In this post, we take a look at spoken-language translation (SLT), a natural language processing (NLP) topic that aims at translating an audio speech in a source language into text in a different target language. A widely investigated topic, it is again receiving attention from the research community and big industrial players, thanks to the artificial intelligence (AI) revolution.

Why Spoken-Language Translation?

Nowadays, the amount of audiovisual content produced and consumed daily by users has reached unprecedented volumes. This steady growth is mainly due to two factors. The first one is the continuous request for new content from the users, which has generated an unprecedented flow of videos and an increment in the time spent on watching them, mainly in “silent mode”. The second factor is the growing number of companies that focus their business on hosting and distributing digital videos (e.g. YouTube or Netflix).  Nonetheless, almost all of the world's video content is in English, limiting the circulation of knowledge. This limitation calls for solutions that allow audiovisual content in English to be comprehensible in different languages.

The deep revolution

Spoken-Language translation is a research area that has been addressed for years by cascading an automatic speech recognition (ASR) and a machine translation (MT) system. On the one hand, this approach has shown high potential and it has been widely used in the market. Its main advantage is the possibility of leveraging large quantities of ASR and MT data. On the other hand, cascade systems need to deal with several issues, in particular, the engineering required to maintain separate modules, the cumulative error propagation between the ASR and MT components and the lack of direct use of speech prosodic cues to improve the translation. 

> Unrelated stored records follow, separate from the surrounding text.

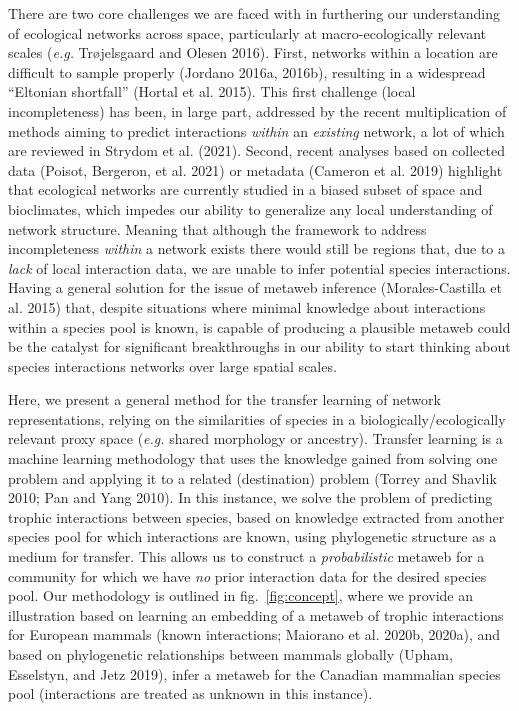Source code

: \documentclass[11pt]{article}
\begin{document}
There are two core challenges we are faced with in furthering our
understanding of ecological networks across space, particularly at
macro-ecologically relevant scales (\emph{e.g.} Trøjelsgaard and Olesen
2016). First, networks within a location are difficult to sample
properly (Jordano 2016a, 2016b), resulting in a widespread ``Eltonian
shortfall'' (Hortal et al. 2015). This first challenge (local
incompleteness) has been, in large part, addressed by the recent
multiplication of methods aiming to predict interactions \emph{within}
an \emph{existing} network, a lot of which are reviewed in Strydom et
al. (2021). Second, recent analyses based on collected data (Poisot,
Bergeron, et al. 2021) or metadata (Cameron et al. 2019) highlight that
ecological networks are currently studied in a biased subset of space
and bioclimates, which impedes our ability to generalize any local
understanding of network structure. Meaning that although the framework
to address incompleteness \emph{within} a network exists there would
still be regions that, due to a \emph{lack} of local interaction data,
we are unable to infer potential species interactions. Having a general
solution for the issue of metaweb inference (Morales-Castilla et al.
2015) that, despite situations where minimal knowledge about
interactions within a species pool is known, is capable of producing a
plausible metaweb could be the catalyst for significant breakthroughs in
our ability to start thinking about species interactions networks over
large spatial scales.

Here, we present a general method for the transfer learning of network
representations, relying on the similarities of species in a
biologically/ecologically relevant proxy space (\emph{e.g.} shared
morphology or ancestry). Transfer learning is a machine learning
methodology that uses the knowledge gained from solving one problem and
applying it to a related (destination) problem (Torrey and Shavlik 2010;
Pan and Yang 2010). In this instance, we solve the problem of predicting
trophic interactions between species, based on knowledge extracted from
another species pool for which interactions are known, using
phylogenetic structure as a medium for transfer. This allows us to
construct a \emph{probabilistic} metaweb for a community for which we
have \emph{no} prior interaction data for the desired species pool. Our
methodology is outlined in fig.~\ref{fig:concept}, where we provide an
illustration based on learning an embedding of a metaweb of trophic
interactions for European mammals (known interactions; Maiorano et al.
2020b, 2020a), and based on phylogenetic relationships between mammals
globally (Upham, Esselstyn, and Jetz 2019), infer a metaweb for the
Canadian mammalian species pool (interactions are treated as unknown in
this instance).
\end{document}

The ongoing AI revolution has created new research opportunities on SLT, where the cascade models are challenged by more efficient end-to-end deep models that directly translate speech signal from one language into text in another language without intermediate steps. Although neural end-to-end models are yet to confirm their worth in many application scenarios, new approaches are being presented at top conferences and in academic journals, showing the level of interest of the research community on this topic.

The Google recipe

The crucial aspect that is limiting research in SLT is the lack of training data to build a data-hungry end-to-end model. Recently, Googlers have published an inspiring paper that provides a recipe on how to build a neural end-to-end model:
  1. leveraging large quantities of ASR and MT data, and
  2. being able to outperform cascade systems.
The main idea consists in building synthetic data, where either the audio signals or the translations are not created by humans, but by machines. Using Google Translate and in-house text-to-speech components, the ASR data have been enriched with an automatic translation (synthetic ASR), while MT data with a synthesized speech (synthetic MT). When merged with 1 Million of real STL utterances, the synthetic ASR and MT utterances have produced an impressive jump in performance, moving from 55.9 BLEU for the SLT system trained only on real data to a 59.5 BLEU score for the full-fledged system. When decoupling the contributions of synthetic ASR and MT data, the addition of the synthetic ASR data only results in identical performance of the full-fledged system showing the importance of properly training the audio encoder. The remarkable result is that the cascade obtained by combining state-of-the-art ASR and MT systems achieves a BLEU score of 56.9, almost 3 points less than the neural STL model, highlighting the clear supremacy of neural models.

In summary

Neural end-to-end SLT systems can significantly improve on the performance of cascade models by leveraging weakly supervised data. The approach proposed by Google is a recipe to build such systems, paving the way to a new neural SLT revolution. Unfortunately, the amount of real data used in the paper is far from the quantity of freely available SLT data, which calls for new and large SLT datasets.